[Lustre-devel] Imperative Recovery - forcing failover server stop blocking

Tue Jun 23 05:49:53 PDT 2009

Chris,

> Eric Barton wrote:
> > Consider a utility that runs on a client to notify it to reconnect
> > to a failover server, and which completes with a success status
> > only when the client has reconnected successfully.
>
> Would this be equivalent to monitoring the "completed_clients" field
> of the recovery_status proc file?

No, this is for accounting clients that have actually completed
recovery, not clients which have reconnected and are therefore ready
to participate in recovery - you'd want 'connected_clients' for that.

But actually, counting reconnected clients is only half the story.
Currently clients don't even start to participate in recovery until
they detect an error communicating with the failed server - i.e. after
a timeout _and_ a failed reconnection attempt.  This utility
eliminates this latency by notifying the client explicitly to
reconnect NOW.

> > If you run this utility on all clients after starting a failover
> > server, you can notify the server to close the recovery window
> > once all instances have completed since that tells you that all
> > clients are healthy and ready to participate in recovery.
>
> Won't the server already begin replay by this time, since it has
> received connections from all clients?  Thus rendering our
> notification to the server (to close the recovery window) redundant?

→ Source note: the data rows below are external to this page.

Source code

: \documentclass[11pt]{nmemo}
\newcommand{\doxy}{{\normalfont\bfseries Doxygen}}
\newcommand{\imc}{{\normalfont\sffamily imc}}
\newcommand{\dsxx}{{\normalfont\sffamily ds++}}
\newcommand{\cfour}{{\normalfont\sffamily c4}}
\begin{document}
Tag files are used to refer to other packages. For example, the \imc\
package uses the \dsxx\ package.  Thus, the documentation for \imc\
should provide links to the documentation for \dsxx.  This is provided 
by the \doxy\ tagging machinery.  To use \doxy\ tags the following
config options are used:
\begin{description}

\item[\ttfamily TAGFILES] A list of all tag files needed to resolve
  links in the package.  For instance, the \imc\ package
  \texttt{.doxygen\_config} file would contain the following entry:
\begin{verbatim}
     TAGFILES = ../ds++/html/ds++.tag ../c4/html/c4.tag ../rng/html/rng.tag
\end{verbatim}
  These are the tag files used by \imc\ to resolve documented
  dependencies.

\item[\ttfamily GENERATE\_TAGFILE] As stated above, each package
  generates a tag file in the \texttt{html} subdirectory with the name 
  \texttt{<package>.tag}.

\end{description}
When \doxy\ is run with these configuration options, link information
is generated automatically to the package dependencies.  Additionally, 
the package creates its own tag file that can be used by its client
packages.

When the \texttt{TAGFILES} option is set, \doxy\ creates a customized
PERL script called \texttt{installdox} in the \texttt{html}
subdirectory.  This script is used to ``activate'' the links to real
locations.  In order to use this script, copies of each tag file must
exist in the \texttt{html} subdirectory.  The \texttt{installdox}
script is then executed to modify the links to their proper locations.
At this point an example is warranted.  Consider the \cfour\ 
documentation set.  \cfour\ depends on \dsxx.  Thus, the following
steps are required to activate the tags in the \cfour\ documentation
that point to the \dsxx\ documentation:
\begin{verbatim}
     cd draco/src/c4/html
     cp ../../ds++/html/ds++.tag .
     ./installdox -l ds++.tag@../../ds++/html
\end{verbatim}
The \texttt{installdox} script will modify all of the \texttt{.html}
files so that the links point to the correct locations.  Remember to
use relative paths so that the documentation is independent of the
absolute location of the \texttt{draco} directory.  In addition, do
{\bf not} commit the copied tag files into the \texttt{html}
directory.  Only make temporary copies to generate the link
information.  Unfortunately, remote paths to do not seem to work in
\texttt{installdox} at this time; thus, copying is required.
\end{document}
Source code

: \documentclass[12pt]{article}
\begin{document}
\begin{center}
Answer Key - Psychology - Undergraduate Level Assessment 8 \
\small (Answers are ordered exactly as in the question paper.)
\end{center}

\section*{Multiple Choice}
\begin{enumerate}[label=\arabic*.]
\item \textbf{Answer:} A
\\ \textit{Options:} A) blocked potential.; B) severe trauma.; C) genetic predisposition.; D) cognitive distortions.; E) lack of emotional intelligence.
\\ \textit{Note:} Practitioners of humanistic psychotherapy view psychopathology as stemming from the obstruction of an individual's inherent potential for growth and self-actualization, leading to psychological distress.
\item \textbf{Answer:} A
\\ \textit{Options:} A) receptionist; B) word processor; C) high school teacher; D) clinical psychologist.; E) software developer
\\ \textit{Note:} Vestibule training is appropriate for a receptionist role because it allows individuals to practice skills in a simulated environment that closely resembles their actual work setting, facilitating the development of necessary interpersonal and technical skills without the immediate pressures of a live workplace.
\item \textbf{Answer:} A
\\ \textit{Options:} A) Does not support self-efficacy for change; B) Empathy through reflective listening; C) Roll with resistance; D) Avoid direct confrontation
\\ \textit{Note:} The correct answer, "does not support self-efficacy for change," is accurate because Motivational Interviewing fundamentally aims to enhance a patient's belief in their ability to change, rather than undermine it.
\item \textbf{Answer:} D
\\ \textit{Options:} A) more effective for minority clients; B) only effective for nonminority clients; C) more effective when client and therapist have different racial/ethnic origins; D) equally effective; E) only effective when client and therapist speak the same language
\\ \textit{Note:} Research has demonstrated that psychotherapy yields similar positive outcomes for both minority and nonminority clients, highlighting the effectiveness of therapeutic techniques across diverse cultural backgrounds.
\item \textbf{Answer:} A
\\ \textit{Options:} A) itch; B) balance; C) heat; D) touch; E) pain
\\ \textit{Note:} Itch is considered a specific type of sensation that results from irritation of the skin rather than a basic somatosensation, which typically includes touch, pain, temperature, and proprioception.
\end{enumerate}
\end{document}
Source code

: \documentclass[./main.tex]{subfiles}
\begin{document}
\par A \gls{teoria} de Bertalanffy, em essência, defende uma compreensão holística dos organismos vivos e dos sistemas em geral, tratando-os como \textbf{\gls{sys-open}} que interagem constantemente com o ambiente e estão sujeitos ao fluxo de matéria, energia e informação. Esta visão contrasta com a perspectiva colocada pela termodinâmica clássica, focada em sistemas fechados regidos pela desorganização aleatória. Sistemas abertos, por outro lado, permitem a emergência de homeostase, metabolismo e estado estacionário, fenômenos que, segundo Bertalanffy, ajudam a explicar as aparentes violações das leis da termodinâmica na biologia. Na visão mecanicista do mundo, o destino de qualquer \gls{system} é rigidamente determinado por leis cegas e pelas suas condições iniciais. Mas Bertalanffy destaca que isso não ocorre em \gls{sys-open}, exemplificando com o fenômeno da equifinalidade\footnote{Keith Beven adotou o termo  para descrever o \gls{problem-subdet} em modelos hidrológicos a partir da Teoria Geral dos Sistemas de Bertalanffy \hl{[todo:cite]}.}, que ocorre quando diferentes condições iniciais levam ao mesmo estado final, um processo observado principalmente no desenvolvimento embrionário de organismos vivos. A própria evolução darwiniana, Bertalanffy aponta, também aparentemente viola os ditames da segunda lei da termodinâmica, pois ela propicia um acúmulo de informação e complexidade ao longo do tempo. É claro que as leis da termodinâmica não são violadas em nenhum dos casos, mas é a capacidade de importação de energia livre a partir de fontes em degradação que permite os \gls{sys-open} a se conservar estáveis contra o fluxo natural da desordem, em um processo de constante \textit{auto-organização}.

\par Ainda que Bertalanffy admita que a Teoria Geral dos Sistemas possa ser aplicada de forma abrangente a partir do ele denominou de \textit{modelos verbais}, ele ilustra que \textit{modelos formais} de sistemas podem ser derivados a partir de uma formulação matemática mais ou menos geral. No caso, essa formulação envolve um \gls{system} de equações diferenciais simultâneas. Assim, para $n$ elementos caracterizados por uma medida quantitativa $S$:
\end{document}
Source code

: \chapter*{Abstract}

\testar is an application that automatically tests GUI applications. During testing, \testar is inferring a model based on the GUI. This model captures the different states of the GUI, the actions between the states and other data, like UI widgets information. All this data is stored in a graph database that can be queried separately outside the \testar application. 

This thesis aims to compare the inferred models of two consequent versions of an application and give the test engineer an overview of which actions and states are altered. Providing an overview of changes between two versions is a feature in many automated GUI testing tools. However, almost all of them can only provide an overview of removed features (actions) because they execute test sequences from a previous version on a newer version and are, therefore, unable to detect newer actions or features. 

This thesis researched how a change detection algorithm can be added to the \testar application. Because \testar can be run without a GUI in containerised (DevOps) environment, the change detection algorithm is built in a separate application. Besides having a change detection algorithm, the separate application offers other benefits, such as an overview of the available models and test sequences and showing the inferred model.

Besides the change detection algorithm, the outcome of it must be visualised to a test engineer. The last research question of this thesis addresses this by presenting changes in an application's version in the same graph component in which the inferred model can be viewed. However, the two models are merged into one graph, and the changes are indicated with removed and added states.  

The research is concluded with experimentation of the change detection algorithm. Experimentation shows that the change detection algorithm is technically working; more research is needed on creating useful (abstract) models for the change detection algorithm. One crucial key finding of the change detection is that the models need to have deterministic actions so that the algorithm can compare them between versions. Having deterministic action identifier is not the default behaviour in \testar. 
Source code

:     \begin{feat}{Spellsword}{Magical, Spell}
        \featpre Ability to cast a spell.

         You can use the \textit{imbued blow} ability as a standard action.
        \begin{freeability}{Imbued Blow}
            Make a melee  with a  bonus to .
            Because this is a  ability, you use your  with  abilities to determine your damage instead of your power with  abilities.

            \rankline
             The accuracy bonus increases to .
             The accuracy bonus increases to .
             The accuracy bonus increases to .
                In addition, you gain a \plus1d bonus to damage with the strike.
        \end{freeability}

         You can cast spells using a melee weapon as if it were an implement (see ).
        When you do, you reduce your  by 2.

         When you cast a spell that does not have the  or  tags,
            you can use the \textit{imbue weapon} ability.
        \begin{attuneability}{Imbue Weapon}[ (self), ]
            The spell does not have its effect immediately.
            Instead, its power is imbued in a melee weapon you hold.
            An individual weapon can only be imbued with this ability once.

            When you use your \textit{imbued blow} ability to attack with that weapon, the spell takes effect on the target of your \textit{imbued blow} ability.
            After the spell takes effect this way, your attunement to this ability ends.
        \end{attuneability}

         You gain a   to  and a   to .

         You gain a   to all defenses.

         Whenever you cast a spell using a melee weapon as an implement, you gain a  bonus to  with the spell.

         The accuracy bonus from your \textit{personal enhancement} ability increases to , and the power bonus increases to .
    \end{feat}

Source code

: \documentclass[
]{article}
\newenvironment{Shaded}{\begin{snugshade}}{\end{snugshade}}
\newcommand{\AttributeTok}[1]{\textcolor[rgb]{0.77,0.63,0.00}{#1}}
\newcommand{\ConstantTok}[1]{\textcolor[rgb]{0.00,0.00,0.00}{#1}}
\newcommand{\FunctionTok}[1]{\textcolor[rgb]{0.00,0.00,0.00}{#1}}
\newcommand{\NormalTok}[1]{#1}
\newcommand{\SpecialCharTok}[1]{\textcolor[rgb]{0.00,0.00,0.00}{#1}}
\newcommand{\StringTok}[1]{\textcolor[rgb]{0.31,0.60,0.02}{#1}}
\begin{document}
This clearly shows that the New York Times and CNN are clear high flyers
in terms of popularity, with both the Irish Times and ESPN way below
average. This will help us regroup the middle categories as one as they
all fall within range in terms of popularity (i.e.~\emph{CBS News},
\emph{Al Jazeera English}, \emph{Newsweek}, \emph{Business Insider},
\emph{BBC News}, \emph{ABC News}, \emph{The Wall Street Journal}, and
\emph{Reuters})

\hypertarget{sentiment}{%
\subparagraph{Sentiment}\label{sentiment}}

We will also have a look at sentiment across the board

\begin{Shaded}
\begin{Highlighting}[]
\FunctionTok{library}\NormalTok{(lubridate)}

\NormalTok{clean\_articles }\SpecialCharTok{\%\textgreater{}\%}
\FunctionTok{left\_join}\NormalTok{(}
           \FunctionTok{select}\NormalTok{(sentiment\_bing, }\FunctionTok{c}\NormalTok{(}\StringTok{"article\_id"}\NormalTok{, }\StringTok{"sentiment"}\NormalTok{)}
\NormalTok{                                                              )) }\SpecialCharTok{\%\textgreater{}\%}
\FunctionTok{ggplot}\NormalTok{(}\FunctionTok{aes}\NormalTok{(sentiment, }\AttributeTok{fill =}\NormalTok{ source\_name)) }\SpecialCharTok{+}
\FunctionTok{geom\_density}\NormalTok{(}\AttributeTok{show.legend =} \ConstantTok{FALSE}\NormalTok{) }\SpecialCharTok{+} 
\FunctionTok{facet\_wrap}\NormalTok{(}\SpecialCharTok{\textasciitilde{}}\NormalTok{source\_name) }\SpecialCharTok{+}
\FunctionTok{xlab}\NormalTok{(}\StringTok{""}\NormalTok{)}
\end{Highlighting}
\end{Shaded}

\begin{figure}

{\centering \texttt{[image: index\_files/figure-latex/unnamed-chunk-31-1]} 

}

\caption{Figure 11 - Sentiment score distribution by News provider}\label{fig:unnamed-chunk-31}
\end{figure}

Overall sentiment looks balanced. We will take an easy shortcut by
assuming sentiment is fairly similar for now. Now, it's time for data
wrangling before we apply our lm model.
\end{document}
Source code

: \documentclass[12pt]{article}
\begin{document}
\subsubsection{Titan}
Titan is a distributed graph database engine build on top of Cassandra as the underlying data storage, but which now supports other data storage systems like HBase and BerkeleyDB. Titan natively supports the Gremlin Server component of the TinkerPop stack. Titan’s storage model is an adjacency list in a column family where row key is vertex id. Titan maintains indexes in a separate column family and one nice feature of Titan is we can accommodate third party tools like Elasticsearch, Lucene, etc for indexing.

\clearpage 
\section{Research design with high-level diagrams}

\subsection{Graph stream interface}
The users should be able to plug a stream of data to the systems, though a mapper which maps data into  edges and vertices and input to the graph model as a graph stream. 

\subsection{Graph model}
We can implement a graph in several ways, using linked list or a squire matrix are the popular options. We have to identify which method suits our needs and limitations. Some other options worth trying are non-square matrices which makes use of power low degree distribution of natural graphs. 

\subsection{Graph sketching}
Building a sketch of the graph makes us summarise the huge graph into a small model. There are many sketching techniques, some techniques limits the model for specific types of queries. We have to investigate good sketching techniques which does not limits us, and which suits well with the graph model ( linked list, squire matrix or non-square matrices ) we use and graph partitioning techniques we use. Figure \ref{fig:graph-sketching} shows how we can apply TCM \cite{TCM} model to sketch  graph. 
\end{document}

Yes, in the optimistic event that all clients reconnected.  

> > Of course, you can decide to stop waiting and proceed with the
> > server notification at any time you like.  You can base this
> > decision on a timeout, knowing how many clients have reconnected
> > successfully, or any other criterion you chose - i.e. you are now
> > the effective arbiter of client health.
>
> Our initial plan was to do just this.  We would have a proxy running
> on the bootnode to aggregate client responses.  It would wait some
> configurable timeout period, say clnt_timeout, and if it received a
> # of responses equal to obd->obd_max_recoverable_clients, it would
> go ahead and notify the server to stop waiting for responses
> immediately (though this is the situation described in the last
> comment).  If the timeout expired it would notify the server to stop
> waiting.  However, it occurred to me that we would get the same
> behavior by simply tuning the server's recovery window down to
> whatever value we were going to assign clnt_timeout.  It seemed we
> were going through an awful lot of trouble to gain a tunable
> recovery_window.  I'm not sure if this is a result of our choosing
> poor criterion upon which to notify the server to stop waiting, or
> if there is something else (a use case perhaps) that I'm missing.

Yes, of course, you can just tune down the recovery window in the
knowledge that explicit notification has speeded the whole process of
client reconnection.  However if you have better knowledge about
client health than Lustre can have - e.g. hardware-specific health
monitoring, or just using the success/failure of the explicit
notification method itself - then why not use it to control exactly
when to stop waiting for dead clients?

-- 

        Cheers,
                   Eric